The allure of Thailand’s markets and elephant parks is irresistible to tourists, but if you want to learn about the heart of this Asian nation you’ll need to travel to its temples, known as wats.

These are hundreds of wats around the popular tourist town of Chiang Mai, and as their Buddhist residents want for little they’re often free to visit.

It may seem strange to visit a temple in ruins, but Wat Chedi Luang’s rich history makes it worth a look. King Saen Muang Ma built the wat in 1391 to hold his father’s ashes. His successors expanded the building, which eventually housed the holy Emerald Buddha. Earthquakes and Burmese invasion destroyed the wat, but it is still an active place of worship. It’s inspiring to see the monks in their saffron robes continuing on despite Wat Chedi Luang’s decay. Some parts have been reconstructed, but the historic ruins are arguably more beautiful.

Right next door you’ll find the smaller Wat Pan Tao. It has a subtler charm than the rest of Thailand’s temples, but its wooden structure makes it unique. Lay people are invited to pray in the wooden wiharn, a relatively recent addition moved to temple grounds in 1875. Look for the gorgeous wooding carvings of peacocks and mythical creatures over the main doorway, and the flags and artifacts displayed inside.

Wat Chiang Man

Wat Chiang Man

Nestled in the Doi Suthep Mountain to the west of Chiang Mai you’ll find the wat which shares the summit’s name. It’s worth climbing the hundreds of steps to Wat Doi Suthep to see the multiple images of Buddha and feel the energy of the faithful followers.

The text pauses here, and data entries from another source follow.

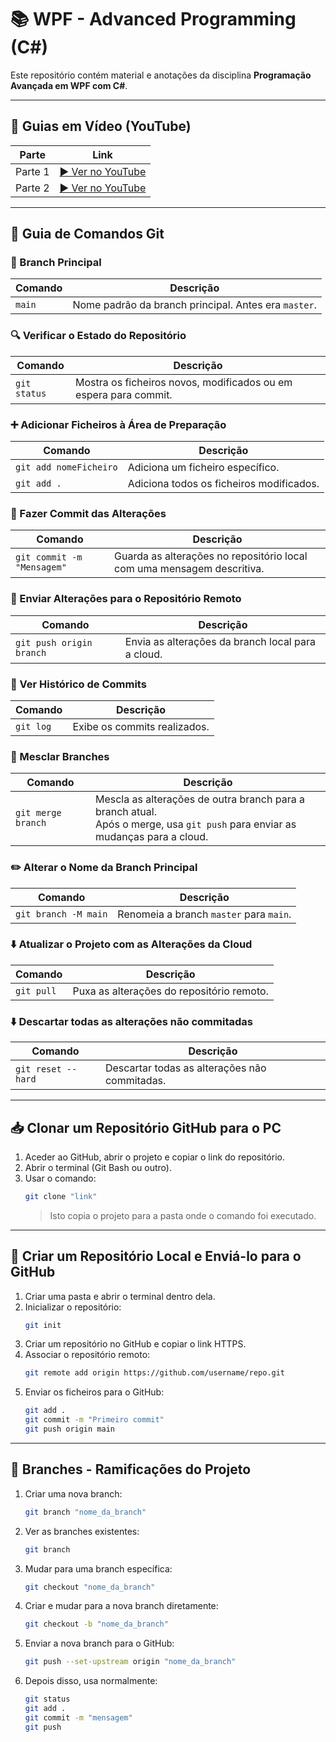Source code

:﻿# 📚 WPF - Advanced Programming (C#)

Este repositório contém material e anotações da disciplina **Programação Avançada em WPF com C#**.

---

## 🎥 Guias em Vídeo (YouTube)

| Parte   | Link                                                                     |
| ------- | ------------------------------------------------------------------------ |
| Parte 1 | [▶️ Ver no YouTube](https://www.youtube.com/watch?v=Ckig8H_h538&t=1153s) |
| Parte 2 | [▶️ Ver no YouTube](https://www.youtube.com/watch?v=o_ECnZ8zk_Q)         |

---

## 🧭 Guia de Comandos Git

### 📌 Branch Principal

| Comando | Descrição                                            |
| ------- | ---------------------------------------------------- |
| `main`  | Nome padrão da branch principal. Antes era `master`. |

### 🔍 Verificar o Estado do Repositório

| Comando      | Descrição                                                        |
| ------------ | ---------------------------------------------------------------- |
| `git status` | Mostra os ficheiros novos, modificados ou em espera para commit. |

### ➕ Adicionar Ficheiros à Área de Preparação

| Comando                | Descrição                                |
| ---------------------- | ---------------------------------------- |
| `git add nomeFicheiro` | Adiciona um ficheiro específico.         |
| `git add .`            | Adiciona todos os ficheiros modificados. |

### 💾 Fazer Commit das Alterações

| Comando                    | Descrição                                                              |
| -------------------------- | ---------------------------------------------------------------------- |
| `git commit -m "Mensagem"` | Guarda as alterações no repositório local com uma mensagem descritiva. |

### 🚀 Enviar Alterações para o Repositório Remoto

| Comando                  | Descrição                                         |
| ------------------------ | ------------------------------------------------- |
| `git push origin branch` | Envia as alterações da branch local para a cloud. |

### 📜 Ver Histórico de Commits

| Comando   | Descrição                    |
| --------- | ---------------------------- |
| `git log` | Exibe os commits realizados. |

### 🔀 Mesclar Branches

| Comando            | Descrição                                                                                                                        |
| ------------------ | -------------------------------------------------------------------------------------------------------------------------------- |
| `git merge branch` | Mescla as alterações de outra branch para a branch atual. <br>Após o merge, usa `git push` para enviar as mudanças para a cloud. |

### ✏️ Alterar o Nome da Branch Principal

| Comando              | Descrição                               |
| -------------------- | --------------------------------------- |
| `git branch -M main` | Renomeia a branch `master` para `main`. |

### ⬇️ Atualizar o Projeto com as Alterações da Cloud

| Comando    | Descrição                                 |
| ---------- | ----------------------------------------- |
| `git pull` | Puxa as alterações do repositório remoto. |

### ⬇️ Descartar todas as alterações não commitadas

| Comando            | Descrição                                     |
| ------------------ | --------------------------------------------- |
| `git reset --hard` | Descartar todas as alterações não commitadas. |

---

## 📥 Clonar um Repositório GitHub para o PC

1. Aceder ao GitHub, abrir o projeto e copiar o link do repositório.
2. Abrir o terminal (Git Bash ou outro).
3. Usar o comando:
   ```bash
   git clone "link"
   ```
   > Isto copia o projeto para a pasta onde o comando foi executado.

---

## 🚀 Criar um Repositório Local e Enviá-lo para o GitHub

1. Criar uma pasta e abrir o terminal dentro dela.
2. Inicializar o repositório:
   ```bash
   git init
   ```
3. Criar um repositório no GitHub e copiar o link HTTPS.
4. Associar o repositório remoto:
   ```bash
   git remote add origin https://github.com/username/repo.git
   ```
5. Enviar os ficheiros para o GitHub:
   ```bash
   git add .
   git commit -m "Primeiro commit"
   git push origin main
   ```

---

## 🌿 Branches - Ramificações do Projeto

1. Criar uma nova branch:
   ```bash
   git branch "nome_da_branch"
   ```
2. Ver as branches existentes:
   ```bash
   git branch
   ```
3. Mudar para uma branch específica:
   ```bash
   git checkout "nome_da_branch"
   ```
4. Criar e mudar para a nova branch diretamente:
   ```bash
   git checkout -b "nome_da_branch"
   ```
5. Enviar a nova branch para o GitHub:
   ```bash
   git push --set-upstream origin "nome_da_branch"
   ```
6. Depois disso, usa normalmente:
   ```bash
   git status
   git add .
   git commit -m "mensagem"
   git push
   ```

However if you’re feeling particularly lazy you can always catch the cable car!

If you only see one temple in Chiang Mai, make sure it’s Wat Chiang Man. It was built in 1292, making it the oldest in the district. Its Lanna-style architecture has held up remarkably well over the years. The carved elephants which surround the main building and the ornate red roofs on the newer structures are particularly impressive.

Remember though that wats are not simply tourist attractions; they are there to serve the local Buddhist community. You should respect local custom by wearing modest clothes and being quiet and reverential while on wat grounds.